Trương Tấn Bửu (張進寶, 1752–1827), also called Trương Tấn Long (張進隆), was a general and official of the Nguyễn dynasty of Vietnam.

He was born in 1752 in Thạch Phú Đông, Giồng Trôm District, Bến Tre Province. In 1797, he joined the army of Nguyễn Ánh and became a đốc chiêu cai cơ (commander). Later, he became the Deputy Marshal of the Nguyễn's Army's Front Division. In 1802, after the unification of Vietnam, he became the military commander of Nguyen's armies in northern Vietnam and later the Viceroy of Bắc Thành. In 1816, he became the Deputy Marshal of the Nguyễn Army's Central Division which guarding Huế, the capital of Nguyễn dynasty.
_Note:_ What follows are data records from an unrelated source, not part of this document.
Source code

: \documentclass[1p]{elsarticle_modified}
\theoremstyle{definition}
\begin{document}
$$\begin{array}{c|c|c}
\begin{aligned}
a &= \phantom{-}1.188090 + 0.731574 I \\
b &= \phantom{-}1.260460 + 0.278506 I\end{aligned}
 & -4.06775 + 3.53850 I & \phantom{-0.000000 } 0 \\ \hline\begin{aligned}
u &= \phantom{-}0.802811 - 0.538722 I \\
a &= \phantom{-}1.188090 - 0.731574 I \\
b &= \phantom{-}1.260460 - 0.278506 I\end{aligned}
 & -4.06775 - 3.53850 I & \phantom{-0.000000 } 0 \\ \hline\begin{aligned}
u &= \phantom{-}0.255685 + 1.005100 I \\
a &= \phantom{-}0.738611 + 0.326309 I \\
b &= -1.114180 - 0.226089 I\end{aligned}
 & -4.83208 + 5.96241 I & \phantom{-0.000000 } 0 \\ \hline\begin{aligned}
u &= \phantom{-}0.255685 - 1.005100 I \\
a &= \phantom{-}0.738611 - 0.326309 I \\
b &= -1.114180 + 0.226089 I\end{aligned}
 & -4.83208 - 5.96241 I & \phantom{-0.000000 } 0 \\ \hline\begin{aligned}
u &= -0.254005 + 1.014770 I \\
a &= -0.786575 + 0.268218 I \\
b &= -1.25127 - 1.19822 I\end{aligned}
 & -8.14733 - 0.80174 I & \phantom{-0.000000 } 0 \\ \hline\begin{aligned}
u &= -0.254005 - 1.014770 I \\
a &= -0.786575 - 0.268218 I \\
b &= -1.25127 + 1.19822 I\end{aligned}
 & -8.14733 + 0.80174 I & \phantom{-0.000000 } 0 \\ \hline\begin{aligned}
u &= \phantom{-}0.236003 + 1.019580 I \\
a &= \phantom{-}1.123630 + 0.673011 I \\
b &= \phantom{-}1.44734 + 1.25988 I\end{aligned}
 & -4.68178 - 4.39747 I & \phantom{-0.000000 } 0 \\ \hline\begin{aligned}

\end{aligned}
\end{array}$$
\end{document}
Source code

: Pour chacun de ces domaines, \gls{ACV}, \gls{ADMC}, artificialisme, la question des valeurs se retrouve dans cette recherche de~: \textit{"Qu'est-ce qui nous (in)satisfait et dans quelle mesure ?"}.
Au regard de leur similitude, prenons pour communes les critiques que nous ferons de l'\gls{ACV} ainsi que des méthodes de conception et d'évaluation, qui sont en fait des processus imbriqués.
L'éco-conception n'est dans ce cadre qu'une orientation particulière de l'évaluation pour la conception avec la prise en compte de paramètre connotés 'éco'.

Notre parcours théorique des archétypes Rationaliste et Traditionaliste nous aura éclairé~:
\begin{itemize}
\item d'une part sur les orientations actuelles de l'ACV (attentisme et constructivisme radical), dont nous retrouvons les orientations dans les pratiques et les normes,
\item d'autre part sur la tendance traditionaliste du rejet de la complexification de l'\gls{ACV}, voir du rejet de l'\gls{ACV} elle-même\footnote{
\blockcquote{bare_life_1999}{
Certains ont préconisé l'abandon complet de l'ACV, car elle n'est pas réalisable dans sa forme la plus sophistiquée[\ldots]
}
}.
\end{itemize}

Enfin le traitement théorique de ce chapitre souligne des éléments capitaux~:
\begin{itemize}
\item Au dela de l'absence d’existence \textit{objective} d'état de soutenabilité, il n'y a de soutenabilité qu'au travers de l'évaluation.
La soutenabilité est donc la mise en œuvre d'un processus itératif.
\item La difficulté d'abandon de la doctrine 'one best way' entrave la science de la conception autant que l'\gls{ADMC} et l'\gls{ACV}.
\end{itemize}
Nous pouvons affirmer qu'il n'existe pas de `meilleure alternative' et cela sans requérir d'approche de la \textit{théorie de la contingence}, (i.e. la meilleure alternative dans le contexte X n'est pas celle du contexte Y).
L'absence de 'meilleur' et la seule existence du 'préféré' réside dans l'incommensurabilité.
In 1823, he took up the post of Viceroy of Gia Định replacing Lê Văn Duyệt. Shortly thereafter, he retired because of illness and then died in 1827 at the age of 75.

== In popular culture ==
Trương Tấn Bửu, along with Nguyễn Văn Trương, Nguyễn Văn Nhơn, Lê Văn Duyệt, and Nguyễn Huỳnh Đức have been counted as Nguyễn Ánh's Ngũ hổ tướng ("Five Tiger Generals").